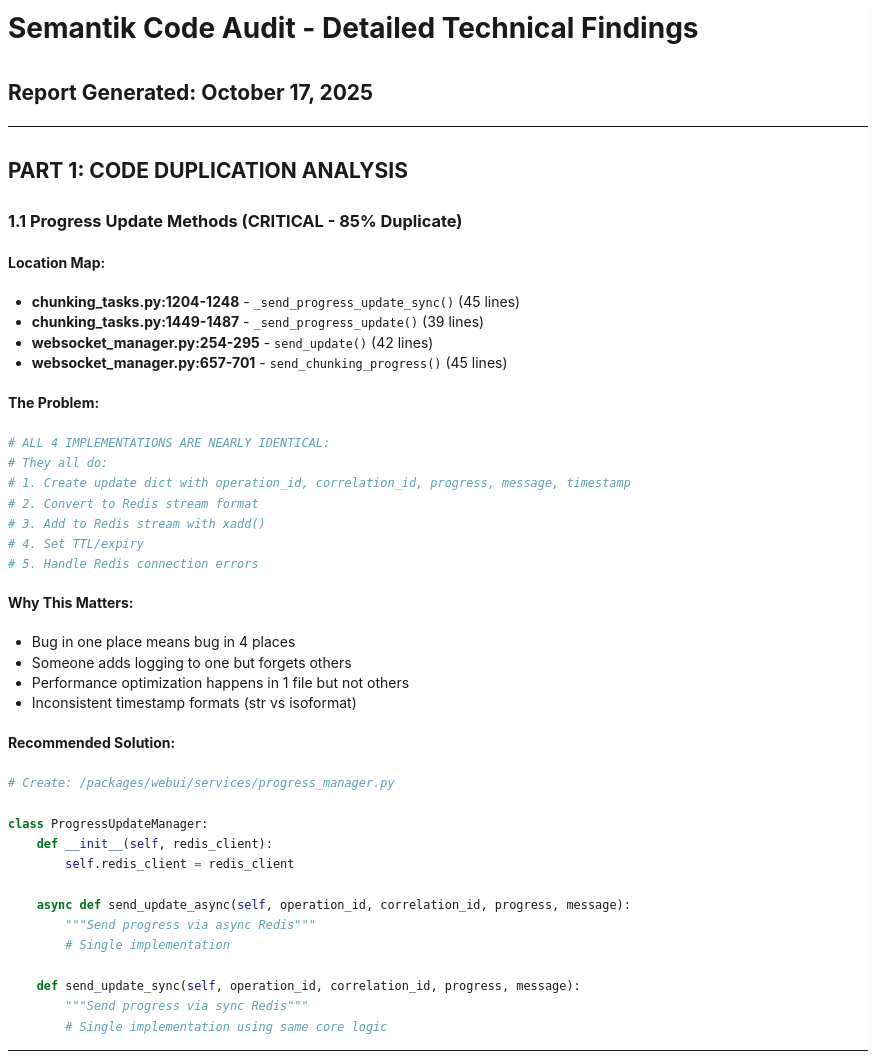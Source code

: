# Semantik Code Audit - Detailed Technical Findings

## Report Generated: October 17, 2025

---

## PART 1: CODE DUPLICATION ANALYSIS

### 1.1 Progress Update Methods (CRITICAL - 85% Duplicate)

#### Location Map:
- **chunking_tasks.py:1204-1248** - `_send_progress_update_sync()` (45 lines)
- **chunking_tasks.py:1449-1487** - `_send_progress_update()` (39 lines)
- **websocket_manager.py:254-295** - `send_update()` (42 lines)
- **websocket_manager.py:657-701** - `send_chunking_progress()` (45 lines)

#### The Problem:
```python
# ALL 4 IMPLEMENTATIONS ARE NEARLY IDENTICAL:
# They all do:
# 1. Create update dict with operation_id, correlation_id, progress, message, timestamp
# 2. Convert to Redis stream format
# 3. Add to Redis stream with xadd()
# 4. Set TTL/expiry
# 5. Handle Redis connection errors
```

#### Why This Matters:
- Bug in one place means bug in 4 places
- Someone adds logging to one but forgets others
- Performance optimization happens in 1 file but not others
- Inconsistent timestamp formats (str vs isoformat)

#### Recommended Solution:
```python
# Create: /packages/webui/services/progress_manager.py

class ProgressUpdateManager:
    def __init__(self, redis_client):
        self.redis_client = redis_client
    
    async def send_update_async(self, operation_id, correlation_id, progress, message):
        """Send progress via async Redis"""
        # Single implementation
        
    def send_update_sync(self, operation_id, correlation_id, progress, message):
        """Send progress via sync Redis"""
        # Single implementation using same core logic
```

---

* EXERCISE DETAILS:
Each line in the data that holds the word "timestamp" must be copied.

* SOLUTION TO THE EXERCISE:
# 1. Create update dict with operation_id, correlation_id, progress, message, timestamp
- Inconsistent timestamp formats (str vs isoformat)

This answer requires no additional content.